November 3^{rd}, 2012

Formulas are the most compact form of knowledge available, distilling complex concepts in mathematics, science, and physics. Why have computers and the web, while meeting almost all of the world's informational needs, failed so gravely with formulas?

TeX, a markup language that allows users to input equations, was released in 1978. Since then, not a lot has changed. Microsoft has made some poor attempts at developing an equation editor; anybody who has used either TeX or LaTeX and Microsoft Word equation editor can attest to the magnitude of Microsoft's failure. Online and desktop equation editors have tended to only solve part of the problem.

I have created FormulaSheet as an attempt to bring formula creation and management into the 21^{st} century, as well as to introduce formula search. You be the judge, but in my opinion, I have at least partially succeeded. Below I will outline the site's features and give some insight into how they work.

## Formula search

Finding formulas on the web is pretty difficult. Since I couldn't create a database of formulas by myself, I leveraged one of the internet's greatest resources: Wikipedia. On Wikipedia, formulas are written in LaTeX and rendered on their servers. Using a script, FormulaSheet extracts the LaTeX markup from Wikipedia on the fly. It then presents it in a way that allows you to use it immediately: save the image, copy the LaTeX or MS Word 2007+ source, or render it differently. Search can be done from the search bar at the top of the site. I hope that this feature will save people time. For example, you might not mind typing out the Pythagorean theorem.

\begin{equation}
a^2 + b^2 = c^2
\end{equation}

But you might be less thrilled about typing out longer formulas, like this Navier-Stokes equation from fluid mechanics, which I just used the search function to copy and paste here within seconds.

\begin{equation}
\rho \left(\frac{\partial u}{\partial t} + u \frac{\partial u}{\partial x} +
v \frac{\partial u}{\partial y}+ w \frac{\partial u}{\partial z}\right) =
-\frac{\partial p}{\partial x} + \mu \left(\frac{\partial^2 u}{\partial x^2} +
\frac{\partial^2 u}{\partial y^2} + \frac{\partial^2 u}{\partial z^2}\right)+ \rho g_x
\end{equation}

The copy-to-Word button, present for both formulas that you search and formulas that you create by yourself, means that you won't have to wrestle with Microsoft Equation Editor ever again!

## Formula upload

If you're in a technical field and you already have TeX or LaTeX documents lying around, there's no need to retype your formulas in order to start taking advantage of FormulaSheet. Simply upload your .tex file and a script will extract all of your formulas enclosed in $...$, $$...$$, \[...\], align, alignat, displaymath, eqnarray, equation, flalign, gather, multline, or split environments. File upload can be performed in the 'My Stuff' tab.

## Formula creation

Formulas are created using the LaTeX markup language. I have put a lot of effort into trying to make the best online LaTeX equation editor.
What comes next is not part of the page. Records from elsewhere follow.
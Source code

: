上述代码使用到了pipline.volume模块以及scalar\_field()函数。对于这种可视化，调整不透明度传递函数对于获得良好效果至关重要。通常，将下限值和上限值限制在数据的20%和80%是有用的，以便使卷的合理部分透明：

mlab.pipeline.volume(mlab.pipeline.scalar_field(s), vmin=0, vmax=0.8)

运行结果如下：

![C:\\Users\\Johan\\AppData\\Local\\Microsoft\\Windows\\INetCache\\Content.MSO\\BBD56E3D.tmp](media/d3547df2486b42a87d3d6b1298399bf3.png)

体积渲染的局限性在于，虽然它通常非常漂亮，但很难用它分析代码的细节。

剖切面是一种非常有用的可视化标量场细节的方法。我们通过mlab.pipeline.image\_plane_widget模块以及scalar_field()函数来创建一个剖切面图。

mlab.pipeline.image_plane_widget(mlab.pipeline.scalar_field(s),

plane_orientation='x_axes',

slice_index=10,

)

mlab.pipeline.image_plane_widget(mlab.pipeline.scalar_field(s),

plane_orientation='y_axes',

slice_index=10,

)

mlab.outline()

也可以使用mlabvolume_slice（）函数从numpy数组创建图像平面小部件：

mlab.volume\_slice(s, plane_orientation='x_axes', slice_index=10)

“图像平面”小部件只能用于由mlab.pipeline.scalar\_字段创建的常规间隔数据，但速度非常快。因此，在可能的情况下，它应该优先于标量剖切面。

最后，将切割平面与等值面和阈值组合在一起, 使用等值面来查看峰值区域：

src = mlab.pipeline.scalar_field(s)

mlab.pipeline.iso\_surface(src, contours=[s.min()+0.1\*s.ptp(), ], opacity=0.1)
I have tried to include all of the available symbols and operators in LaTeX — if I have missed any, please let me know in the comments below. For users not familiar with LaTeX markup, this editor is a great place to start. Advanced users will appreciate the editor's ability to create formulas in several different LaTeX environments. Formulas are rendered in real time when the 'Render' tab is open, meaning that you get immediate feedback on how the formula looks. Registered FormulaSheet users can add meta data in the 'Info' tab, including a title, tags, and a description.

## Formula management

Keeping all of your formulas in one place means that you'll never have to remember which file holds the formula you're looking for. Just log into FormulaSheet and access it via 'My Stuff' in your preferred format. Formulas can be grouped into lists to keep them organized. Formulas can also be used, together with diagrams and text boxes, to create a formula sheet. I envision this feature being used by students, professors, teachers, and teaching assistants to prepare for tests and exams. Since lists and sheets can be shared, professors and teaching assistants can share them with their class. Sheets can be accessed online or printed in .pdf format.

## Sharing

Registered users may publicly share lists and sheets that they create. The list or the sheet that's useful for you might also be useful for your colleagues, classmates, students, or anyone using FormulaSheet. That's why I incorporated the option to share into FormulaSheet. A unique link to your list or sheet allows others to view it, like for videos on YouTube. You can continue to edit the list or sheet while it's shared, and you can always stop sharing it if you change your mind.

## Formula rendering

FormulaSheet renders formulas the instant they are typed, outputting them as .png images, .pdf files, or .tex files. You can change the formula's look with different fonts and sizes. You can make a formula fit into any slideshow presentation or graphic by choosing colours for the text and the background. For .png images, you can choose your preferred resolution.